Given data:

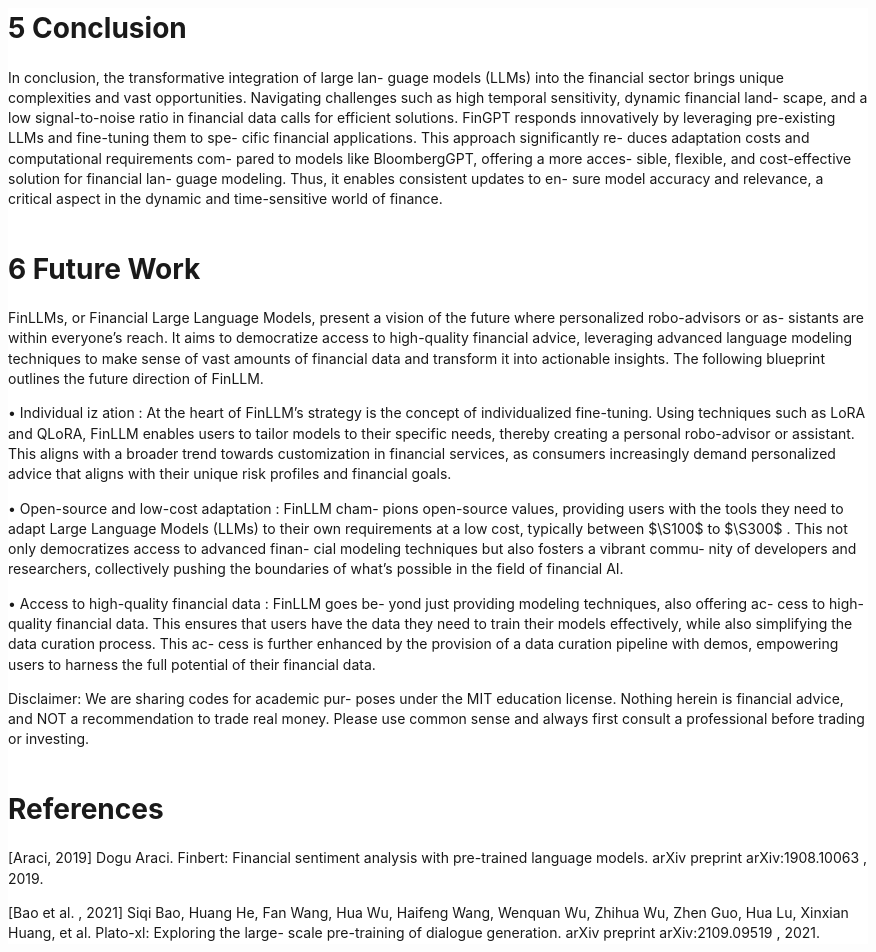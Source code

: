 # 5 Conclusion  

In conclusion, the transformative integration of large lan- guage models (LLMs) into the financial sector brings unique complexities and vast opportunities. Navigating challenges such as high temporal sensitivity, dynamic financial land- scape, and a low signal-to-noise ratio in financial data calls for efficient solutions. FinGPT responds innovatively by leveraging pre-existing LLMs and fine-tuning them to spe- cific financial applications. This approach significantly re- duces adaptation costs and computational requirements com- pared to models like BloombergGPT, offering a more acces- sible, flexible, and cost-effective solution for financial lan- guage modeling. Thus, it enables consistent updates to en- sure model accuracy and relevance, a critical aspect in the dynamic and time-sensitive world of finance.  

# 6 Future Work  

FinLLMs, or Financial Large Language Models, present a vision of the future where personalized robo-advisors or as- sistants are within everyone’s reach. It aims to democratize access to high-quality financial advice, leveraging advanced language modeling techniques to make sense of vast amounts of financial data and transform it into actionable insights. The following blueprint outlines the future direction of FinLLM.  

•  Individual iz ation : At the heart of FinLLM’s strategy is the concept of individualized fine-tuning. Using techniques such as LoRA and QLoRA, FinLLM enables users to tailor models to their specific needs, thereby creating a personal robo-advisor or assistant. This aligns with a broader trend towards customization in financial services, as consumers increasingly demand personalized advice that aligns with their unique risk profiles and financial goals.  

•  Open-source and low-cost adaptation : FinLLM cham- pions open-source values, providing users with the tools they need to adapt Large Language Models (LLMs) to their own requirements at a low cost, typically between  $\S100$   to  $\S300$  . This not only democratizes access to advanced finan- cial modeling techniques but also fosters a vibrant commu- nity of developers and researchers, collectively pushing the boundaries of what’s possible in the field of financial AI.  

•  Access to high-quality financial data : FinLLM goes be- yond just providing modeling techniques, also offering ac- cess to high-quality financial data. This ensures that users have the data they need to train their models effectively, while also simplifying the data curation process. This ac- cess is further enhanced by the provision of a data curation pipeline with demos, empowering users to harness the full potential of their financial data.  

Disclaimer: We are sharing codes for academic pur- poses under the MIT education license. Nothing herein is financial advice, and NOT a recommendation to trade real money. Please use common sense and always first consult a professional before trading or investing.  

# References  

[Araci, 2019] Dogu Araci. Finbert: Financial sentiment analysis with pre-trained language models.  arXiv preprint arXiv:1908.10063 , 2019.

 [Bao  et al. , 2021] Siqi Bao, Huang He, Fan Wang, Hua Wu, Haifeng Wang, Wenquan Wu, Zhihua Wu, Zhen Guo, Hua Lu, Xinxian Huang, et al. Plato-xl: Exploring the large- scale pre-training of dialogue generation.  arXiv preprint arXiv:2109.09519 , 2021.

Prompt: Output every entry verbatim but skip the pictures.

Response to the exercise:
Source code

: # 5 Conclusion  

In conclusion, the transformative integration of large lan- guage models (LLMs) into the financial sector brings unique complexities and vast opportunities. Navigating challenges such as high temporal sensitivity, dynamic financial land- scape, and a low signal-to-noise ratio in financial data calls for efficient solutions. FinGPT responds innovatively by leveraging pre-existing LLMs and fine-tuning them to spe- cific financial applications. This approach significantly re- duces adaptation costs and computational requirements com- pared to models like BloombergGPT, offering a more acces- sible, flexible, and cost-effective solution for financial lan- guage modeling. Thus, it enables consistent updates to en- sure model accuracy and relevance, a critical aspect in the dynamic and time-sensitive world of finance.  

# 6 Future Work  

FinLLMs, or Financial Large Language Models, present a vision of the future where personalized robo-advisors or as- sistants are within everyone’s reach. It aims to democratize access to high-quality financial advice, leveraging advanced language modeling techniques to make sense of vast amounts of financial data and transform it into actionable insights. The following blueprint outlines the future direction of FinLLM.  

•  Individual iz ation : At the heart of FinLLM’s strategy is the concept of individualized fine-tuning. Using techniques such as LoRA and QLoRA, FinLLM enables users to tailor models to their specific needs, thereby creating a personal robo-advisor or assistant. This aligns with a broader trend towards customization in financial services, as consumers increasingly demand personalized advice that aligns with their unique risk profiles and financial goals.  

•  Open-source and low-cost adaptation : FinLLM cham- pions open-source values, providing users with the tools they need to adapt Large Language Models (LLMs) to their own requirements at a low cost, typically between  $\S100$   to  $\S300$  . This not only democratizes access to advanced finan- cial modeling techniques but also fosters a vibrant commu- nity of developers and researchers, collectively pushing the boundaries of what’s possible in the field of financial AI.  

•  Access to high-quality financial data : FinLLM goes be- yond just providing modeling techniques, also offering ac- cess to high-quality financial data. This ensures that users have the data they need to train their models effectively, while also simplifying the data curation process. This ac- cess is further enhanced by the provision of a data curation pipeline with demos, empowering users to harness the full potential of their financial data.  

Disclaimer: We are sharing codes for academic pur- poses under the MIT education license. Nothing herein is financial advice, and NOT a recommendation to trade real money. Please use common sense and always first consult a professional before trading or investing.  

# References  

[Araci, 2019] Dogu Araci. Finbert: Financial sentiment analysis with pre-trained language models.  arXiv preprint arXiv:1908.10063 , 2019.

 [Bao  et al. , 2021] Siqi Bao, Huang He, Fan Wang, Hua Wu, Haifeng Wang, Wenquan Wu, Zhihua Wu, Zhen Guo, Hua Lu, Xinxian Huang, et al. Plato-xl: Exploring the large- scale pre-training of dialogue generation.  arXiv preprint arXiv:2109.09519 , 2021.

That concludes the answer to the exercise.